・従業員数の急拡大に伴い、申請の差し戻しの工数が膨大だった
・経費精算の承認、特に交通費明細チェックの負担が大きかった
・経理人員を増やさずに、事業拡大に耐えうる体制をつくる必要があった
・数が多い経費精算の確認工数の削減が見込める
・バクラクの「開発スピードの速さ」への期待
・承認者に代わって申請内容の不備を指摘してくれる
・申請者への確認工数が激減し、経費精算の月次締め業務を1営業日前倒しできた
・交通費申請の4,000行の明細の目視チェックの負担が大幅に削減された
・申請を出す前にAIが指摘してくれることで、申請者・承認者双方のコミュニケーションコストが軽減された
「はたらく」を通じて人生の可能性を広げるインフラをつくる、というミッションのもと、スキマバイトアプリ「タイミー」を提供する株式会社タイミー。同社は事業の急速な成長に伴い、従業員数も3年で500名から1,500名規模へと急拡大しています。

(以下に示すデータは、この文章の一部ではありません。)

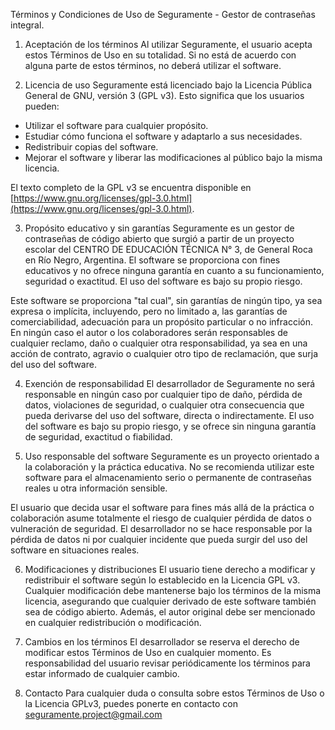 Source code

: Términos y Condiciones de Uso de Seguramente - Gestor de contraseñas integral.

1.  Aceptación de los términos
    Al utilizar Seguramente, el usuario acepta estos Términos de Uso en su totalidad. Si no está de acuerdo con alguna parte de estos términos, no deberá utilizar el software.

2.  Licencia de uso
    Seguramente está licenciado bajo la Licencia Pública General de GNU, versión 3 (GPL v3). Esto significa que los usuarios pueden:

- Utilizar el software para cualquier propósito.
- Estudiar cómo funciona el software y adaptarlo a sus necesidades.
- Redistribuir copias del software.
- Mejorar el software y liberar las modificaciones al público bajo la misma licencia.

El texto completo de la GPL v3 se encuentra disponible en [https://www.gnu.org/licenses/gpl-3.0.html](https://www.gnu.org/licenses/gpl-3.0.html).

3.  Propósito educativo y sin garantías
    Seguramente es un gestor de contraseñas de código abierto que surgió a partir de un proyecto escolar del CENTRO DE EDUCACIÓN TÉCNICA N° 3, de General Roca en Río Negro, Argentina. El software se proporciona con fines educativos y no ofrece ninguna garantía en cuanto a su funcionamiento, seguridad o exactitud. El uso del software es bajo su propio riesgo.

Este software se proporciona "tal cual", sin garantías de ningún tipo, ya sea expresa o implícita, incluyendo, pero no limitado a, las garantías de comerciabilidad, adecuación para un propósito particular o no infracción. En ningún caso el autor o los colaboradores serán responsables de cualquier reclamo, daño o cualquier otra responsabilidad, ya sea en una acción de contrato, agravio o cualquier otro tipo de reclamación, que surja del uso del software.

4. Exención de responsabilidad
   El desarrollador de Seguramente no será responsable en ningún caso por cualquier tipo de daño, pérdida de datos, violaciones de seguridad, o cualquier otra consecuencia que pueda derivarse del uso del software, directa o indirectamente. El uso del software es bajo su propio riesgo, y se ofrece sin ninguna garantía de seguridad, exactitud o fiabilidad.

5. Uso responsable del software
   Seguramente es un proyecto orientado a la colaboración y la práctica educativa. No se recomienda utilizar este software para el almacenamiento serio o permanente de contraseñas reales u otra información sensible.

El usuario que decida usar el software para fines más allá de la práctica o colaboración asume totalmente el riesgo de cualquier pérdida de datos o vulneración de seguridad. El desarrollador no se hace responsable por la pérdida de datos ni por cualquier incidente que pueda surgir del uso del software en situaciones reales.

6.  Modificaciones y distribuciones
    El usuario tiene derecho a modificar y redistribuir el software según lo establecido en la Licencia GPL v3. Cualquier modificación debe mantenerse bajo los términos de la misma licencia, asegurando que cualquier derivado de este software también sea de código abierto. Además, el autor original debe ser mencionado en cualquier redistribución o modificación.

7.  Cambios en los términos
    El desarrollador se reserva el derecho de modificar estos Términos de Uso en cualquier momento. Es responsabilidad del usuario revisar periódicamente los términos para estar informado de cualquier cambio.

8.  Contacto
    Para cualquier duda o consulta sobre estos Términos de Uso o la Licencia GPLv3, puedes ponerte en contacto con seguramente.project@gmail.com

営業職の移動や出張が多く、経理部では急増する経費精算業務の対応が大きな課題となっていました。特に、申請内容の不備の指摘や、月4,000行にもおよぶ交通費明細のチェックは、人海戦術での対応に限界を迎えつつありました。
同社は、上場準備(N-2)のタイミングでシステムが分断されていた従来の体制から「バクラク」へとリプレイス。ガバナンス強化と業務効率化を進めていましたが、前述の課題への対応として申請の不備を自動で指摘する「AI申請レビュー」機能を導入しています。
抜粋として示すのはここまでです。